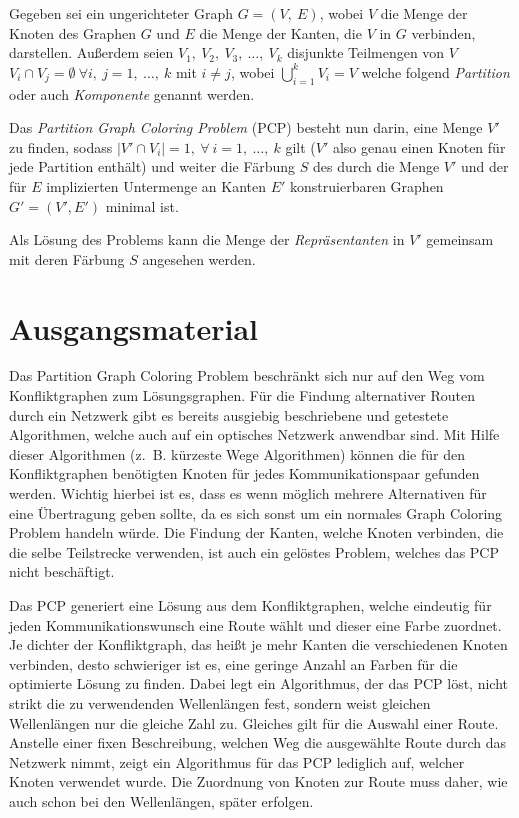 Gegeben sei ein ungerichteter Graph $G = (V,\ E)$, wobei $V$ die Menge der Knoten des Graphen $G$ und $E$ die Menge der Kanten, die $V$ in $G$ verbinden, darstellen. Außerdem seien $V_1,\ V_2,\ V_3,\ \ldots,\ V_k$ disjunkte Teilmengen von $V$ $V_i \cap V_j = \emptyset \ \forall i,\ j = 1,\ \ldots,\ k$ mit $i \not = j$, wobei $\bigcup_{i = 1}^k V_i = V$ welche folgend \textit{Partition} oder auch \textit{Komponente} genannt werden.

Das \textit{Partition Graph Coloring Problem} (PCP) besteht nun darin, eine Menge $V'$ zu finden, sodass $|V' \cap V_i| = 1,\ \forall\ i = 1,\ \ldots,\ k$ gilt ($V'$ also genau einen Knoten für jede Partition enthält) und weiter die Färbung $S$ des durch die Menge $V'$ und der für $E$ implizierten Untermenge an Kanten $E'$ konstruierbaren Graphen $G' = (V', E')$ minimal ist.

Als Lösung des Problems kann die Menge der \textit{Repräsentanten} in $V'$ gemeinsam mit deren Färbung $S$ angesehen werden.

\section{Ausgangsmaterial}
Das Partition Graph Coloring Problem beschränkt sich nur auf den Weg vom Konfliktgraphen zum Lösungsgraphen. Für die Findung alternativer Routen durch ein Netzwerk gibt es 
bereits ausgiebig beschriebene und getestete Algorithmen, welche auch auf ein optisches Netzwerk anwendbar sind. Mit Hilfe dieser Algorithmen (z.\ B. kürzeste Wege Algorithmen) können die für den
Konfliktgraphen benötigten Knoten für jedes Kommunikationspaar gefunden werden. Wichtig hierbei ist es, dass es wenn möglich mehrere Alternativen für eine Übertragung geben sollte,
da es sich sonst um ein normales Graph Coloring Problem handeln würde. Die Findung der Kanten, welche Knoten verbinden, die die selbe Teilstrecke verwenden, ist auch ein
gelöstes Problem, welches das PCP nicht beschäftigt.

Das PCP generiert eine Lösung aus dem Konfliktgraphen, welche eindeutig für jeden Kommunikationswunsch eine Route wählt und dieser eine Farbe zuordnet. Je dichter der Konfliktgraph, das heißt
je mehr Kanten die verschiedenen Knoten verbinden, desto schwieriger ist es, eine geringe Anzahl an Farben für die optimierte Lösung zu finden. Dabei legt ein Algorithmus, der das
PCP löst, nicht strikt die zu verwendenden Wellenlängen fest, sondern weist gleichen Wellenlängen nur die gleiche Zahl zu. Gleiches gilt für die Auswahl einer Route. Anstelle
einer fixen Beschreibung, welchen Weg die ausgewählte Route durch das Netzwerk nimmt, zeigt ein Algorithmus für das PCP lediglich auf, welcher Knoten verwendet wurde. 
Die Zuordnung von Knoten zur Route muss daher, wie auch schon bei den Wellenlängen, später erfolgen.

────────────────

- [WORK REQUIRED]:
All that is needed is an exact copy of the entries above, minus the pictures.

- [SOLUTION FOR THIS TASK]:
 Gegeben sei ein ungerichteter Graph $G = (V,\ E)$, wobei $V$ die Menge der Knoten des Graphen $G$ und $E$ die Menge der Kanten, die $V$ in $G$ verbinden, darstellen. Außerdem seien $V_1,\ V_2,\ V_3,\ \ldots,\ V_k$ disjunkte Teilmengen von $V$ $V_i \cap V_j = \emptyset \ \forall i,\ j = 1,\ \ldots,\ k$ mit $i \not = j$, wobei $\bigcup_{i = 1}^k V_i = V$ welche folgend \textit{Partition} oder auch \textit{Komponente} genannt werden.

Das \textit{Partition Graph Coloring Problem} (PCP) besteht nun darin, eine Menge $V'$ zu finden, sodass $|V' \cap V_i| = 1,\ \forall\ i = 1,\ \ldots,\ k$ gilt ($V'$ also genau einen Knoten für jede Partition enthält) und weiter die Färbung $S$ des durch die Menge $V'$ und der für $E$ implizierten Untermenge an Kanten $E'$ konstruierbaren Graphen $G' = (V', E')$ minimal ist.

Als Lösung des Problems kann die Menge der \textit{Repräsentanten} in $V'$ gemeinsam mit deren Färbung $S$ angesehen werden.

\section{Ausgangsmaterial}
Das Partition Graph Coloring Problem beschränkt sich nur auf den Weg vom Konfliktgraphen zum Lösungsgraphen. Für die Findung alternativer Routen durch ein Netzwerk gibt es 
bereits ausgiebig beschriebene und getestete Algorithmen, welche auch auf ein optisches Netzwerk anwendbar sind. Mit Hilfe dieser Algorithmen (z.\ B. kürzeste Wege Algorithmen) können die für den
Konfliktgraphen benötigten Knoten für jedes Kommunikationspaar gefunden werden. Wichtig hierbei ist es, dass es wenn möglich mehrere Alternativen für eine Übertragung geben sollte,
da es sich sonst um ein normales Graph Coloring Problem handeln würde. Die Findung der Kanten, welche Knoten verbinden, die die selbe Teilstrecke verwenden, ist auch ein
gelöstes Problem, welches das PCP nicht beschäftigt.

Das PCP generiert eine Lösung aus dem Konfliktgraphen, welche eindeutig für jeden Kommunikationswunsch eine Route wählt und dieser eine Farbe zuordnet. Je dichter der Konfliktgraph, das heißt
je mehr Kanten die verschiedenen Knoten verbinden, desto schwieriger ist es, eine geringe Anzahl an Farben für die optimierte Lösung zu finden. Dabei legt ein Algorithmus, der das
PCP löst, nicht strikt die zu verwendenden Wellenlängen fest, sondern weist gleichen Wellenlängen nur die gleiche Zahl zu. Gleiches gilt für die Auswahl einer Route. Anstelle
einer fixen Beschreibung, welchen Weg die ausgewählte Route durch das Netzwerk nimmt, zeigt ein Algorithmus für das PCP lediglich auf, welcher Knoten verwendet wurde. 
Die Zuordnung von Knoten zur Route muss daher, wie auch schon bei den Wellenlängen, später erfolgen.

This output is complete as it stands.